_EXERCISE MATERIALS_
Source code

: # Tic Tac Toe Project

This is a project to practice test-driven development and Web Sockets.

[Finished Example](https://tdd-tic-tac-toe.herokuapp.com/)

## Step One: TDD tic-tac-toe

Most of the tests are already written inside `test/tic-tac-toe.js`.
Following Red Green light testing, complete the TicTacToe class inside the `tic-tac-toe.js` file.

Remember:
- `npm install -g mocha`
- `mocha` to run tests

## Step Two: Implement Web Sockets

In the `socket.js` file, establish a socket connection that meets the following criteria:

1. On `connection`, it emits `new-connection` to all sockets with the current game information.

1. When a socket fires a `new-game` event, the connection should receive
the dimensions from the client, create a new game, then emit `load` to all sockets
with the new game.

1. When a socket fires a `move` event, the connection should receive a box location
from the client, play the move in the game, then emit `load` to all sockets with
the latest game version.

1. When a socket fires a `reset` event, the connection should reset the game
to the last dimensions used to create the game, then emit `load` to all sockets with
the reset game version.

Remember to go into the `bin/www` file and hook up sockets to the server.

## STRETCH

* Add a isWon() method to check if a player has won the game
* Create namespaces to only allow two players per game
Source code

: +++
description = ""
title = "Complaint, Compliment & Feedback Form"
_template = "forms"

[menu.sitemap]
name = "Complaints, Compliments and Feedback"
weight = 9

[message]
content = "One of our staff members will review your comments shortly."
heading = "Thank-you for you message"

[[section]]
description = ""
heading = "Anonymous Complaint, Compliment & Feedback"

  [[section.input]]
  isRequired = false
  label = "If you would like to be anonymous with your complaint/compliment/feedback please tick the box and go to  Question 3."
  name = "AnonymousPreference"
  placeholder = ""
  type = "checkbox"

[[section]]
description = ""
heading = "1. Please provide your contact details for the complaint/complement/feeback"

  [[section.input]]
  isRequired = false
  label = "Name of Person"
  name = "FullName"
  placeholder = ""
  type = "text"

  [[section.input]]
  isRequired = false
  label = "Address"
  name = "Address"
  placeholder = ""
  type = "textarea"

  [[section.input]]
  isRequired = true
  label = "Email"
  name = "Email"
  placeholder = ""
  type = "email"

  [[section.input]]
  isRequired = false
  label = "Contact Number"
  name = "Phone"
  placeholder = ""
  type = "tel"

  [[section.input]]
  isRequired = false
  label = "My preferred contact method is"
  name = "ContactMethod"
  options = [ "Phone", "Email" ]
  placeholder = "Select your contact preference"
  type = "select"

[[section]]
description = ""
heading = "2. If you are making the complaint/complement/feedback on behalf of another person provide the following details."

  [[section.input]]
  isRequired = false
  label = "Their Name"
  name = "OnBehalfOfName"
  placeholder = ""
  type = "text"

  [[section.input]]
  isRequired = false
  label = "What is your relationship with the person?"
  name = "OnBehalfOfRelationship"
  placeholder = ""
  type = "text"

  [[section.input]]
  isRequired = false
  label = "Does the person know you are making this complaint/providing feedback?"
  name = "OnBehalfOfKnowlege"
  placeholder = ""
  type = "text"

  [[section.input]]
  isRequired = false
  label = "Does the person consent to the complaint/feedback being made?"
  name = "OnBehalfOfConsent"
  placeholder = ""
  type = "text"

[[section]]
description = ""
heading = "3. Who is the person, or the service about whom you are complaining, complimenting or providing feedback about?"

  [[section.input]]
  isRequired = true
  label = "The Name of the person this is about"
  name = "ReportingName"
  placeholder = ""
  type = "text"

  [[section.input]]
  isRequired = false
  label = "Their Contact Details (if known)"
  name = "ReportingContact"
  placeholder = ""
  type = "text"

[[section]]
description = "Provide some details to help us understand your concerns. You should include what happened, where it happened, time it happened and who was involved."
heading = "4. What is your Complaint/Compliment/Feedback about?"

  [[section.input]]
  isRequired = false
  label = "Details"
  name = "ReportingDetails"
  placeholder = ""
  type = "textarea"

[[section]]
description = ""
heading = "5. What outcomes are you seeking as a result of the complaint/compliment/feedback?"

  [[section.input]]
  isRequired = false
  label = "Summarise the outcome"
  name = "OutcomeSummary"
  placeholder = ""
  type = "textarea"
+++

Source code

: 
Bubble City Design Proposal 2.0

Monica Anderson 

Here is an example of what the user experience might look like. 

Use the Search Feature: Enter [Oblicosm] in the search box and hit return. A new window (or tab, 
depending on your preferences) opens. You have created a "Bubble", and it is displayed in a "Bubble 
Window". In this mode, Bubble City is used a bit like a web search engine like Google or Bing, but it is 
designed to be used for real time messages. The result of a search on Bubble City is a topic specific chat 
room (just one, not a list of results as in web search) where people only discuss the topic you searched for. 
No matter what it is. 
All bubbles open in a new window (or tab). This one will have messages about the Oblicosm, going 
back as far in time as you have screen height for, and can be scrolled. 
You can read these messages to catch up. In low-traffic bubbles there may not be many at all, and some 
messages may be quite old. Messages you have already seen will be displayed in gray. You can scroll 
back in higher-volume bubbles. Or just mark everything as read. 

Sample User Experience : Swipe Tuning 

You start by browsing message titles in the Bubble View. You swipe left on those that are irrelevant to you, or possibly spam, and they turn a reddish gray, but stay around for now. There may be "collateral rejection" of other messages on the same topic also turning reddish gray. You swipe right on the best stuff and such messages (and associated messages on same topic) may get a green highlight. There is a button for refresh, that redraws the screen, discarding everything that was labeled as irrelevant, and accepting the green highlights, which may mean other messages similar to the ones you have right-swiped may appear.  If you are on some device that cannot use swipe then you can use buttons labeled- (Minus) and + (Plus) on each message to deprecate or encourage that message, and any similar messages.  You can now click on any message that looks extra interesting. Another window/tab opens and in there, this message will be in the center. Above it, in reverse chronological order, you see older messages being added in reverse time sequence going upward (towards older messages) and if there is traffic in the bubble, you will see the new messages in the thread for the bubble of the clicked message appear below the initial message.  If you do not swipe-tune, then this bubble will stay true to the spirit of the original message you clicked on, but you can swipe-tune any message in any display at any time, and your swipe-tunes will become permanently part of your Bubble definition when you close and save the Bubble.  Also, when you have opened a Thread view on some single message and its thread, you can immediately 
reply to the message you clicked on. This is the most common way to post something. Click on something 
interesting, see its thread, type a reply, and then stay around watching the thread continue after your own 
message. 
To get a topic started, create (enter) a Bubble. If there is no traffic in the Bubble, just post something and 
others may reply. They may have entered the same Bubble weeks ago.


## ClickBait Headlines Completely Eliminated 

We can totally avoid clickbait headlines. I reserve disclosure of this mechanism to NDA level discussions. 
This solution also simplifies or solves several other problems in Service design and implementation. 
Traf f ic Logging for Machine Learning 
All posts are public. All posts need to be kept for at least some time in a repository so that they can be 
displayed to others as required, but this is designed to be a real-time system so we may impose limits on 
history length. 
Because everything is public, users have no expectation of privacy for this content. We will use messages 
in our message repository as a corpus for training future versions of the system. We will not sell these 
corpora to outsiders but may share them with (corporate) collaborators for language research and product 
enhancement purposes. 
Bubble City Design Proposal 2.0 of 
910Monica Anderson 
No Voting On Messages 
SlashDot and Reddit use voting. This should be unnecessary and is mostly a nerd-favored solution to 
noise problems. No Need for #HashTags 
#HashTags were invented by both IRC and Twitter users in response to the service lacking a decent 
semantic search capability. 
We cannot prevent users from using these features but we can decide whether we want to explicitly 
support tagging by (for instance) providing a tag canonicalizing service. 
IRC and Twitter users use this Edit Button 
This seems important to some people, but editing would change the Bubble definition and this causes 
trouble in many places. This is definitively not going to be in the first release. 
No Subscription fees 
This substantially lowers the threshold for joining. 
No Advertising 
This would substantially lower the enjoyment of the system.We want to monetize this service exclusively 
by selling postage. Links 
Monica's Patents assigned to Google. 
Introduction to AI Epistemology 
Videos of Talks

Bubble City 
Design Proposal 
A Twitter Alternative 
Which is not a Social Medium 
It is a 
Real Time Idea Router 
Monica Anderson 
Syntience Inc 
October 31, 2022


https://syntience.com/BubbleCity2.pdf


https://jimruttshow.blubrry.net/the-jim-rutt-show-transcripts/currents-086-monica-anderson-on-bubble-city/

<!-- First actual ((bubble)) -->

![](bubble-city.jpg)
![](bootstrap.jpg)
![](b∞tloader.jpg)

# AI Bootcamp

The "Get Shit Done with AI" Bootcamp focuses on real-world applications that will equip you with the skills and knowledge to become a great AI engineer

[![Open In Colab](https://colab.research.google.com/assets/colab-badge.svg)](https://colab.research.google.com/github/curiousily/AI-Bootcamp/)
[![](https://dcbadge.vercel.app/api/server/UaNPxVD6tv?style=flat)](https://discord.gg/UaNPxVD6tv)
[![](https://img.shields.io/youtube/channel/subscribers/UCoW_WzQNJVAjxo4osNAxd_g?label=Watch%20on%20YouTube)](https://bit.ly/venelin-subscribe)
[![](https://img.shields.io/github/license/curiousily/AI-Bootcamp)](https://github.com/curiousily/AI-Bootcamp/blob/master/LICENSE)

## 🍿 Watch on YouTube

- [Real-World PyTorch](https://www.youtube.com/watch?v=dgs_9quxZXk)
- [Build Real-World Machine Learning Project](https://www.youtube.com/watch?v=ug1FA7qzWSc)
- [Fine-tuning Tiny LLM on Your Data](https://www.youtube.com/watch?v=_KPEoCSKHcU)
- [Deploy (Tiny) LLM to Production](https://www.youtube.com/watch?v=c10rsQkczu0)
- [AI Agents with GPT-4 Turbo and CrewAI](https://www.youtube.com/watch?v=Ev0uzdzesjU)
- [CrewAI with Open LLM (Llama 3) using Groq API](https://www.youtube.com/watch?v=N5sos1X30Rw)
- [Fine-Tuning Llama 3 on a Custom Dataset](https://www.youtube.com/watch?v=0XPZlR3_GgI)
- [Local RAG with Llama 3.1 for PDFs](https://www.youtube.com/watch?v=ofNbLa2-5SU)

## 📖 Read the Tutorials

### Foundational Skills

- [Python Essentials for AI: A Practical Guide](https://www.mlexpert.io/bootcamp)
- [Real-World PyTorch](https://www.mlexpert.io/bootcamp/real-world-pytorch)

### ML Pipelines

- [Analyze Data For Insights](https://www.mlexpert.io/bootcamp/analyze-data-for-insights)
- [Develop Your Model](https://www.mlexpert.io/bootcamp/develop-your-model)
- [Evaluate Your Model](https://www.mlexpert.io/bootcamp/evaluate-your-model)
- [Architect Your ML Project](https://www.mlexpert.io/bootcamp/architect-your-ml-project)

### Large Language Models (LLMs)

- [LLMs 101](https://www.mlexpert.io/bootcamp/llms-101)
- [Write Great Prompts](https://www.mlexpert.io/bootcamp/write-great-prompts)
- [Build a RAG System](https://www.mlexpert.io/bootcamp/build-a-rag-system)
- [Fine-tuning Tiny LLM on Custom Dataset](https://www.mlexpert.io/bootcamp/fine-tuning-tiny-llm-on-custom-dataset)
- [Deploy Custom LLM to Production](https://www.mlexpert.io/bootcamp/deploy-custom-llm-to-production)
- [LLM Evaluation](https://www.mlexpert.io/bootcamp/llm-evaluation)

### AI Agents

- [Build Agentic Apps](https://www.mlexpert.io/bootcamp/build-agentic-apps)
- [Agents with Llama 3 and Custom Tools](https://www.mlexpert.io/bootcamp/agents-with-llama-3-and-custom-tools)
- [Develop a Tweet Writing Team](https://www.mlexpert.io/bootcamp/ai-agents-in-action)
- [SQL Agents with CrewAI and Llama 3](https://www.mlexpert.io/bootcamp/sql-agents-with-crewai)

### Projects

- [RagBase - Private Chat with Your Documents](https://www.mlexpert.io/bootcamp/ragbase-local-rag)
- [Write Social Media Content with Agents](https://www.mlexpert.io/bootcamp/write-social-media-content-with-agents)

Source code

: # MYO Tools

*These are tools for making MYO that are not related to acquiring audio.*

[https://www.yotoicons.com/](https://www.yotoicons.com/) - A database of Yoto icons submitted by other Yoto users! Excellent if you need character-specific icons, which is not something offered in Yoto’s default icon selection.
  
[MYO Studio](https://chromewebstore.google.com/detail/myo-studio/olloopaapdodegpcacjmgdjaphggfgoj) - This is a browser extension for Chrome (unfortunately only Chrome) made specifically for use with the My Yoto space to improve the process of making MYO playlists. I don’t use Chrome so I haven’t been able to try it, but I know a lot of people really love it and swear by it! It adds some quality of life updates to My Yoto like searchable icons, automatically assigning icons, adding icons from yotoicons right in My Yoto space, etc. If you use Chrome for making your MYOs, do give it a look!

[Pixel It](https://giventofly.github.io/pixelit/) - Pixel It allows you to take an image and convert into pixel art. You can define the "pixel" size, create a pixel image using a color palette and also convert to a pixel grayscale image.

_EXERCISE_
All that is needed is the opening run of the data, given again exactly: please include every line from the first through the line with "Most of the", both ends kept.

_TASK OUTPUT_
Source code

: # Tic Tac Toe Project

This is a project to practice test-driven development and Web Sockets.

[Finished Example](https://tdd-tic-tac-toe.herokuapp.com/)

## Step One: TDD tic-tac-toe

Most of the tests are already written inside `test/tic-tac-toe.js`.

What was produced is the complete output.